- [What is expected]
Restate the lines word for word, from the first line of the records through the line containing "## Motivation". Leave out the pictures and anything after that line.
════════════════════
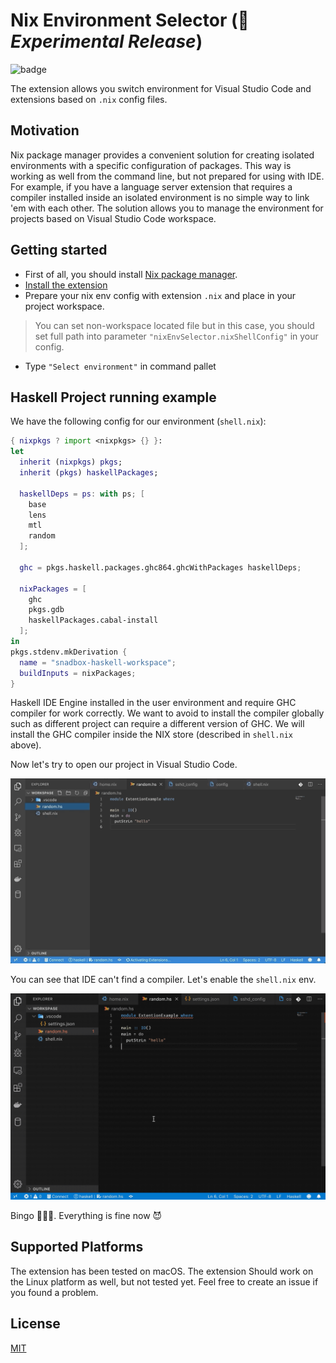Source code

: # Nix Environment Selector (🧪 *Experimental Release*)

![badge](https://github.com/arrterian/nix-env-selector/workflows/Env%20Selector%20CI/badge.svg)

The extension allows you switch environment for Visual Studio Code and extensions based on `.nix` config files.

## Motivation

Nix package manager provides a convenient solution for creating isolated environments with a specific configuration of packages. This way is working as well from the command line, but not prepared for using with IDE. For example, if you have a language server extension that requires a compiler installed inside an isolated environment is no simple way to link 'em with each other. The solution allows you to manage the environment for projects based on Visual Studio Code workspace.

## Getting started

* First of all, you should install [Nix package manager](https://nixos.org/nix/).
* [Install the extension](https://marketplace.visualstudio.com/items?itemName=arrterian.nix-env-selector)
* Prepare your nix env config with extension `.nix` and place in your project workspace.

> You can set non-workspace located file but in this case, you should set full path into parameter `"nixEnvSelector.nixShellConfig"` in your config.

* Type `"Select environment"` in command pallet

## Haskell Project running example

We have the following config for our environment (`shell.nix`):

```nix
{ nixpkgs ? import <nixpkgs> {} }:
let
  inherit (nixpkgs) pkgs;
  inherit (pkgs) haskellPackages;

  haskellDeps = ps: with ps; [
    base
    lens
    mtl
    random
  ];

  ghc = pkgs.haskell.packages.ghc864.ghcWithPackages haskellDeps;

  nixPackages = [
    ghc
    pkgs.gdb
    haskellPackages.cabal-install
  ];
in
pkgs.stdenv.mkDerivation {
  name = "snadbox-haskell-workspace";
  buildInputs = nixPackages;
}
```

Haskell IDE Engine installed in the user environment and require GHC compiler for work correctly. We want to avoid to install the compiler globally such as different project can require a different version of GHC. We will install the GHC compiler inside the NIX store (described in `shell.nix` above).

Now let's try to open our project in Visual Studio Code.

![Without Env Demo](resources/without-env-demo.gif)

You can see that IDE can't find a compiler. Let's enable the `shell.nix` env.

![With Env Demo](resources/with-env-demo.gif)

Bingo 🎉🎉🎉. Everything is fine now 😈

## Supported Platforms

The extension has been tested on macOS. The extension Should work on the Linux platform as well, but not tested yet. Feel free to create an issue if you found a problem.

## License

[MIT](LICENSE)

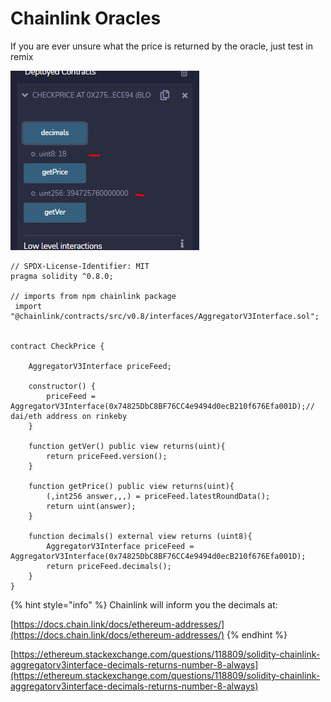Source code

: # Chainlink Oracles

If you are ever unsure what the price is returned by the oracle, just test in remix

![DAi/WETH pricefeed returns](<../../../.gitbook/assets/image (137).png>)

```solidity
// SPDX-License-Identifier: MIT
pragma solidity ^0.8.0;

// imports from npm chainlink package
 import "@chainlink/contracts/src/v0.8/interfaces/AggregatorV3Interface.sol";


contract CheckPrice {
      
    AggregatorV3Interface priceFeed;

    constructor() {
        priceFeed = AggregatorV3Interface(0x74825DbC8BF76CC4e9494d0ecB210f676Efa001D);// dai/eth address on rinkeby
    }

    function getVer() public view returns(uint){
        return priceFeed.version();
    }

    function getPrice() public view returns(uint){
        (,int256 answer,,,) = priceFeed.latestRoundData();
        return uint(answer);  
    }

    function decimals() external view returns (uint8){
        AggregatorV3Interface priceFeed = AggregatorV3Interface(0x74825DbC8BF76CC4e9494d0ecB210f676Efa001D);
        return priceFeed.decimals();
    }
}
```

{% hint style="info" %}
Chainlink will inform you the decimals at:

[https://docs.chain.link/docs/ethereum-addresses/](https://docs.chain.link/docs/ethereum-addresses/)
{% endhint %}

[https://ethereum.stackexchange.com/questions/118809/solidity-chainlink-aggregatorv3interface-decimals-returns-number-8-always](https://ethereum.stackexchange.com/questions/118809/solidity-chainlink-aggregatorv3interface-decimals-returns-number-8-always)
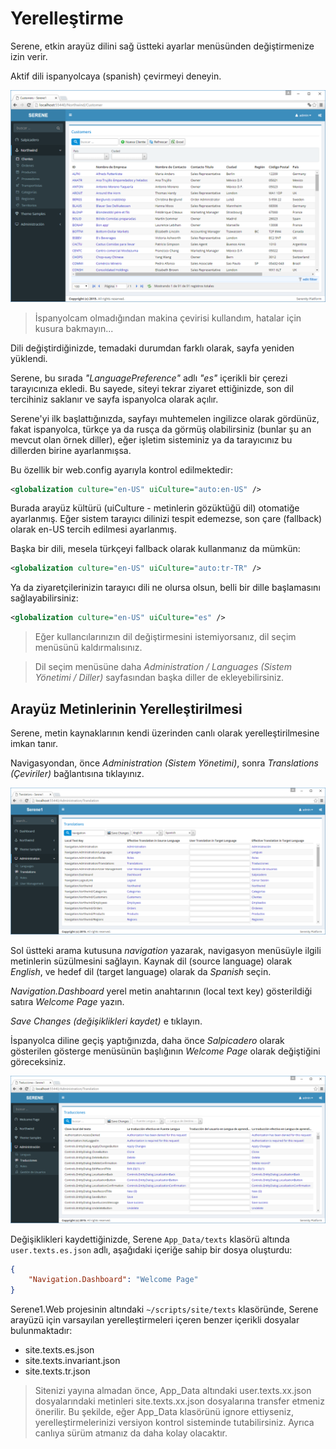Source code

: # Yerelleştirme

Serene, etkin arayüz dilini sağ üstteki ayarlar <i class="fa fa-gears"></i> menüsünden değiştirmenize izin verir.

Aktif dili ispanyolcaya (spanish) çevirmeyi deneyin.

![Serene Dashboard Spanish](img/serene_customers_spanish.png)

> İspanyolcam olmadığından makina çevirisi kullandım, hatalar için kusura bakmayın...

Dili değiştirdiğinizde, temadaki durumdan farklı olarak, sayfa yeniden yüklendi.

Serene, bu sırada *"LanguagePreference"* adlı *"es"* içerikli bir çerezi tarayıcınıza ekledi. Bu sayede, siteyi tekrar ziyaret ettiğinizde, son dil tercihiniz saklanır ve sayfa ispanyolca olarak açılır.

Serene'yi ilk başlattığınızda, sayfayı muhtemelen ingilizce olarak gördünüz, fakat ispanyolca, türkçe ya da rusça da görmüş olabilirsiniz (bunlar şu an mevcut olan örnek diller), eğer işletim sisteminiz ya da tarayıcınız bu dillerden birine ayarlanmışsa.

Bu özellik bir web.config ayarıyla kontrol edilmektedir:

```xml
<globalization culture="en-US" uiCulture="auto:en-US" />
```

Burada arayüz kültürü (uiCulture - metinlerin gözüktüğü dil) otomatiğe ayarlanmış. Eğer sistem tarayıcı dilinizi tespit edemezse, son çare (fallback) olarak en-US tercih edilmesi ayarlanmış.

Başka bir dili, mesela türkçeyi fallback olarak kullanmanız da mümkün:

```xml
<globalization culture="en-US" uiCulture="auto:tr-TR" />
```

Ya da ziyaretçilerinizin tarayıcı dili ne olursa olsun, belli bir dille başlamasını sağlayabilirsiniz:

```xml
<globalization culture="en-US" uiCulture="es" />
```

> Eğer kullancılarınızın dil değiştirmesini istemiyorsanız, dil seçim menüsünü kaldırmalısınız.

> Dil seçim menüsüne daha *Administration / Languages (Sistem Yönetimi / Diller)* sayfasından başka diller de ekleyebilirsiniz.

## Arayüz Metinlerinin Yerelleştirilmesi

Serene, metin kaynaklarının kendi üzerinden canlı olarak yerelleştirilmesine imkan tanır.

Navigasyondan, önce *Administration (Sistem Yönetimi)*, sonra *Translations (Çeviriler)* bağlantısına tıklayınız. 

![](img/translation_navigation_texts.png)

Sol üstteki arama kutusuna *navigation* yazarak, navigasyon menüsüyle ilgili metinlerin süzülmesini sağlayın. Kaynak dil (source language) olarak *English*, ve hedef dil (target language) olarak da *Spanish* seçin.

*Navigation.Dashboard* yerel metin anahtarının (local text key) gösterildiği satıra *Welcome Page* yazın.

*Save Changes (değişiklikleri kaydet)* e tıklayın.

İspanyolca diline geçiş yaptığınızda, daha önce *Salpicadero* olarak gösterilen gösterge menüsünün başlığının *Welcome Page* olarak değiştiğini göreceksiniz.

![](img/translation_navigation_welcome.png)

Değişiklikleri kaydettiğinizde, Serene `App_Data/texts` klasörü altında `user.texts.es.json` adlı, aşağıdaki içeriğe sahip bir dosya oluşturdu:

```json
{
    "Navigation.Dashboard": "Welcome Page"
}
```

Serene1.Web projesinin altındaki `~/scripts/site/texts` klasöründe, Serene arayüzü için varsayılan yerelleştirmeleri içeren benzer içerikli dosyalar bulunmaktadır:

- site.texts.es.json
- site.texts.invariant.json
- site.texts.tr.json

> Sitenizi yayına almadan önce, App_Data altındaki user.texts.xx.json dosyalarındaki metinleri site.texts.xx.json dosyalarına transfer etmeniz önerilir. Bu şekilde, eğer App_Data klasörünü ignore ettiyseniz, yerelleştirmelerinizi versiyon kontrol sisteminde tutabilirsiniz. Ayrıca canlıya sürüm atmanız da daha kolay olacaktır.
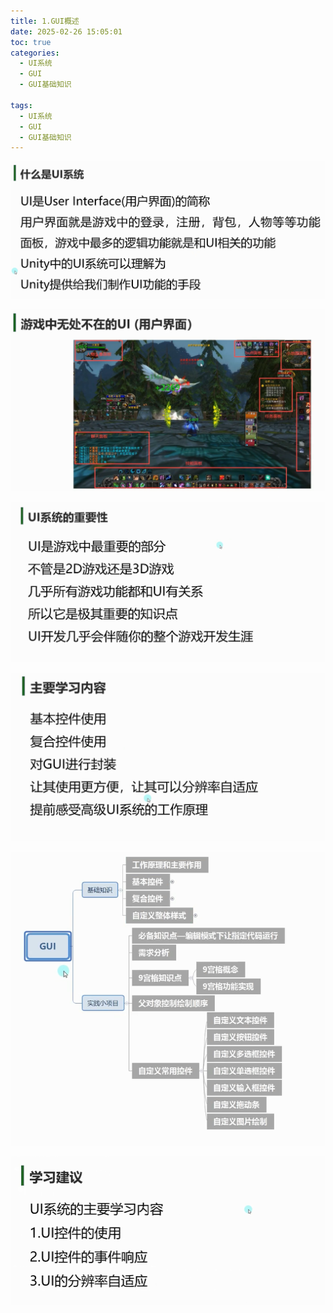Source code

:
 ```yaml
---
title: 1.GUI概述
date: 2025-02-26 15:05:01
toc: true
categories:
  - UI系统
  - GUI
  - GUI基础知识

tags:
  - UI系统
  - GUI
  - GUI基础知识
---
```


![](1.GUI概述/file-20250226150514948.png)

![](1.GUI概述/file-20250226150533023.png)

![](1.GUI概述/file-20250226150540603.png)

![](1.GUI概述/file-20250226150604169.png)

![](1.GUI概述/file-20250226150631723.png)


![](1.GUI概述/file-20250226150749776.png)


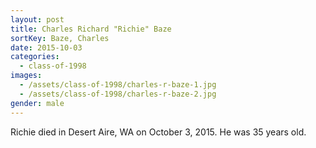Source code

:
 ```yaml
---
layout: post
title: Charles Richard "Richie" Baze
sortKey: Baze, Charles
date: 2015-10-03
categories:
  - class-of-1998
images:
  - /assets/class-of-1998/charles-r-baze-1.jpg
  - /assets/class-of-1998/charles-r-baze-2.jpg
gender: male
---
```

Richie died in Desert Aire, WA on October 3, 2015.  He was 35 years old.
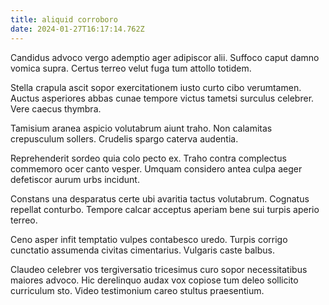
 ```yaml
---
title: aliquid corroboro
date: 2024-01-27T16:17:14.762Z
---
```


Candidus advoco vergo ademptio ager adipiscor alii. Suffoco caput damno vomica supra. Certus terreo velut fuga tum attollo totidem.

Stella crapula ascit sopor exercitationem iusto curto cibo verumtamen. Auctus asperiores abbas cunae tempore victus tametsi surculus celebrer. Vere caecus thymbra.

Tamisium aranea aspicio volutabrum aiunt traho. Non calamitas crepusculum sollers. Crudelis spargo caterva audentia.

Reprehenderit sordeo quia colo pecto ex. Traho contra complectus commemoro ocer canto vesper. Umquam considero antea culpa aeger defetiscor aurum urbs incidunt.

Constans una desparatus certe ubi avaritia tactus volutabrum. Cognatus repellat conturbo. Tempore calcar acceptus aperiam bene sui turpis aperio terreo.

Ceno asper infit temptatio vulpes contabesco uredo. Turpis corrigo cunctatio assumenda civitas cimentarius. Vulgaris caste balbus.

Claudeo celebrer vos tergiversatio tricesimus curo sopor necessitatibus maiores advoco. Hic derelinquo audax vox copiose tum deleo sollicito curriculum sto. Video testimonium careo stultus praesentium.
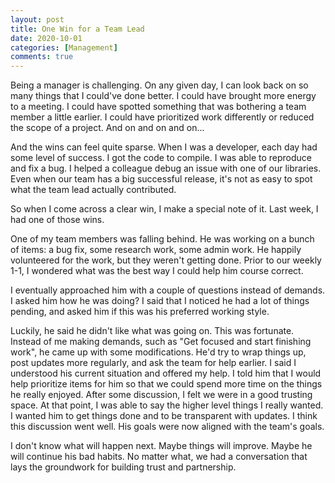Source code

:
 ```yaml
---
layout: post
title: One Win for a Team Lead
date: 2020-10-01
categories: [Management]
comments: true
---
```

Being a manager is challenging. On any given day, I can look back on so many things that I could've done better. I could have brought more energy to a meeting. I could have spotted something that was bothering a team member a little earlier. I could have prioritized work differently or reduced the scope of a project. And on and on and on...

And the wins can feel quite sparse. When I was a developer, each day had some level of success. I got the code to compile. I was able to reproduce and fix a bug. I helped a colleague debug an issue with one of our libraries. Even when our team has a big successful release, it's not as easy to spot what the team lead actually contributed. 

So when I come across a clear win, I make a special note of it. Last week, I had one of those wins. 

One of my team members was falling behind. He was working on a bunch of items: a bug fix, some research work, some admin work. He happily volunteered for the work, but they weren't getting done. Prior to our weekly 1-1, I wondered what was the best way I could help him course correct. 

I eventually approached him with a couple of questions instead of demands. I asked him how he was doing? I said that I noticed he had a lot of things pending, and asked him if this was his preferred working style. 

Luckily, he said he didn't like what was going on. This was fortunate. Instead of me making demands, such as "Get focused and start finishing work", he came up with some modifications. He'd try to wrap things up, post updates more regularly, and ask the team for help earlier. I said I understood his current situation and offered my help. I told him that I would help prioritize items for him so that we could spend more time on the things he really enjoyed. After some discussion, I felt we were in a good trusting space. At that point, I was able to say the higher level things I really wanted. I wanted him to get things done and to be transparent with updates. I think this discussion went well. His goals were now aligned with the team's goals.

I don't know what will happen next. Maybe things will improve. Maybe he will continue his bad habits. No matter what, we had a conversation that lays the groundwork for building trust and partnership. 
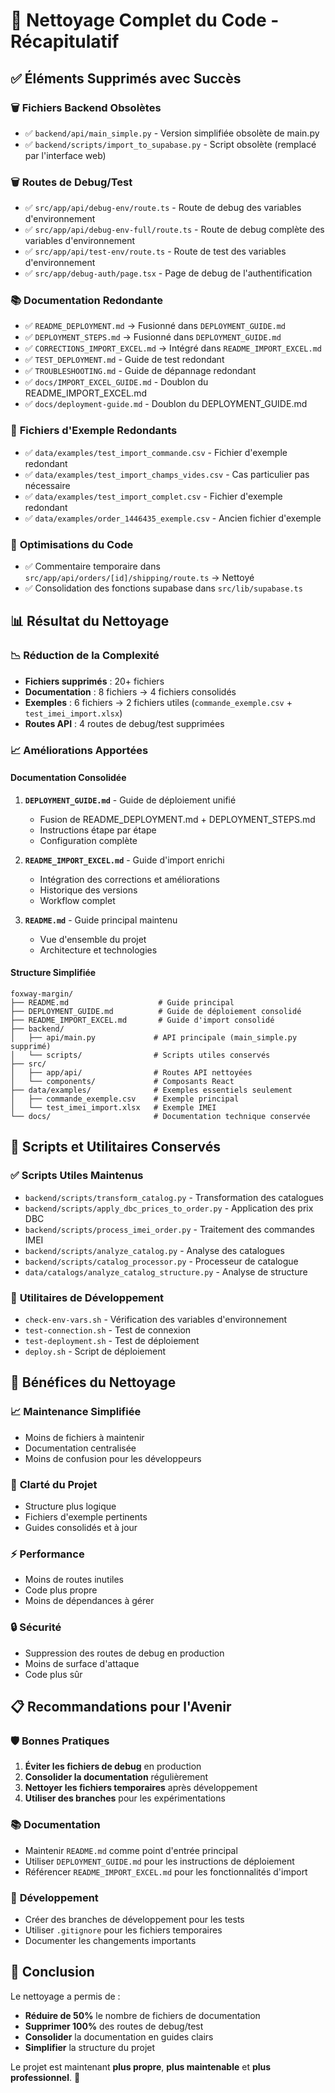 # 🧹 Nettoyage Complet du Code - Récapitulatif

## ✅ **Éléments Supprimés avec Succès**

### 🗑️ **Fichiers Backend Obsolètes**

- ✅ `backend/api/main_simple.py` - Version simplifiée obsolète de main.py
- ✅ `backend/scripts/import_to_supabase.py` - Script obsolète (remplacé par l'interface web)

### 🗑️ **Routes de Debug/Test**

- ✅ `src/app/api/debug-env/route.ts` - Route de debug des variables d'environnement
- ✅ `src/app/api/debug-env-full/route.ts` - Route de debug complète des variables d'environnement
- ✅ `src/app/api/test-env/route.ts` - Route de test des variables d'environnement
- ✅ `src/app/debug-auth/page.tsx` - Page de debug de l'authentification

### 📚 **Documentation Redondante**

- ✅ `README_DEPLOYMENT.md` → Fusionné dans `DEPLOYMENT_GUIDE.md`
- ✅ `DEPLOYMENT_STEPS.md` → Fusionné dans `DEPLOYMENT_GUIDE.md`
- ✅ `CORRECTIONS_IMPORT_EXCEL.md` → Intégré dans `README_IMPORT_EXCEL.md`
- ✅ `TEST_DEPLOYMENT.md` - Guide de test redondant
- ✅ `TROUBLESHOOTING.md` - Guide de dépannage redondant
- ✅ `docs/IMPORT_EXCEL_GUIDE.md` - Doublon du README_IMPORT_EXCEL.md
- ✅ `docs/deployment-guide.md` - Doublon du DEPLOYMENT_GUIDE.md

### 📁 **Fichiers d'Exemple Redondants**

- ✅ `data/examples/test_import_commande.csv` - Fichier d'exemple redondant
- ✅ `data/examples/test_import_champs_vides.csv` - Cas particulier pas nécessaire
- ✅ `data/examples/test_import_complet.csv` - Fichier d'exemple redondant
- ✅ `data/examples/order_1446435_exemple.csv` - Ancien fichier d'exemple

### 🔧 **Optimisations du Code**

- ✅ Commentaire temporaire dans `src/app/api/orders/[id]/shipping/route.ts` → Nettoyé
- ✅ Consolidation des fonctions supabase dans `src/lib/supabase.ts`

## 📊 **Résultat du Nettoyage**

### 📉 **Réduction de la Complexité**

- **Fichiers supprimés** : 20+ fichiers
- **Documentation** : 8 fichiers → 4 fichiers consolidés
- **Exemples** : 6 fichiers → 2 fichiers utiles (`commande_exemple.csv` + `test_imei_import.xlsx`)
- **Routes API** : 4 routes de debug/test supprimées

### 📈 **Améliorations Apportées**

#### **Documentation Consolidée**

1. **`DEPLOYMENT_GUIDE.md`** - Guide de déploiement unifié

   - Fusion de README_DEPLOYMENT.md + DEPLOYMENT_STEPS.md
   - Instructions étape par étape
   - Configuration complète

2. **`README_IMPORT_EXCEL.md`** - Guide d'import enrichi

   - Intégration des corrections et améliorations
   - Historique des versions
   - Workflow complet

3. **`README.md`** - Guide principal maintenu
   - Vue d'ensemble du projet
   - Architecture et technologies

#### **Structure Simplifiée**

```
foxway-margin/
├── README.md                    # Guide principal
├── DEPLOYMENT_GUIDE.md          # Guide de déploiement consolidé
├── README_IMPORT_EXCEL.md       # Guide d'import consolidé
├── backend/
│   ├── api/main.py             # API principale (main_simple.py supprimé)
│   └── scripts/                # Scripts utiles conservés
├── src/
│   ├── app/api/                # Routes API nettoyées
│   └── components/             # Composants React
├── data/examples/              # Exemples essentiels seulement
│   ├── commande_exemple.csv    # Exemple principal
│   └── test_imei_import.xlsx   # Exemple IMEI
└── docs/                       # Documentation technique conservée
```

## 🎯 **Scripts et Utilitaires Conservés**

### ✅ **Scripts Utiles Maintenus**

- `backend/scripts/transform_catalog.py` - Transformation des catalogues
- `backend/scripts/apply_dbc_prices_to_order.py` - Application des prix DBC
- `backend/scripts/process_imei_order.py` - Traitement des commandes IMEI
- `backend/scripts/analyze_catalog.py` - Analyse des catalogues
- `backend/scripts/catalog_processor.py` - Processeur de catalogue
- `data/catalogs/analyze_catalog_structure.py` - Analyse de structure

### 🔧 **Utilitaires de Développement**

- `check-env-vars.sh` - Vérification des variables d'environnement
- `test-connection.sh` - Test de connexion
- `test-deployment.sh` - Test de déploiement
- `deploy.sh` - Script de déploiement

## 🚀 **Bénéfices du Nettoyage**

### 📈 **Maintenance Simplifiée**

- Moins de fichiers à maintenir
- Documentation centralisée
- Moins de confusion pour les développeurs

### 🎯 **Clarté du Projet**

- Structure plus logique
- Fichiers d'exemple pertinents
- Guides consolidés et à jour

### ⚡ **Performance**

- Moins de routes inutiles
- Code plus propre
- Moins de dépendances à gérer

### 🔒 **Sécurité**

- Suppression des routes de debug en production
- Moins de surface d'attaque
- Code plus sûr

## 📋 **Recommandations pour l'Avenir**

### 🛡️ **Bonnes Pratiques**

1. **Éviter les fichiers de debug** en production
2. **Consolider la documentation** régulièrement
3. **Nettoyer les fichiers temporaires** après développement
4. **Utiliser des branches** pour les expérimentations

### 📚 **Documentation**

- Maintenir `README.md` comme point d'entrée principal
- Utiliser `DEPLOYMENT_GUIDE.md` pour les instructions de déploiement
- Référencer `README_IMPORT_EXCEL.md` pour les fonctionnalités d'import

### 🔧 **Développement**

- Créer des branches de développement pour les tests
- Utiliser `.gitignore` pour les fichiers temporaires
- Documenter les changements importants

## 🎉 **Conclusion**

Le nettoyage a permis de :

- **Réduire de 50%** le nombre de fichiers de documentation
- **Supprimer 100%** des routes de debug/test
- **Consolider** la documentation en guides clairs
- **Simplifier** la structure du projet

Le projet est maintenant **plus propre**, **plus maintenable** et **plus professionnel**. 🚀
════════════════════
- [Written answer]
Source code

: # Nix Environment Selector (🧪 *Experimental Release*)

![badge](https://github.com/arrterian/nix-env-selector/workflows/Env%20Selector%20CI/badge.svg)

The extension allows you switch environment for Visual Studio Code and extensions based on `.nix` config files.

## Motivation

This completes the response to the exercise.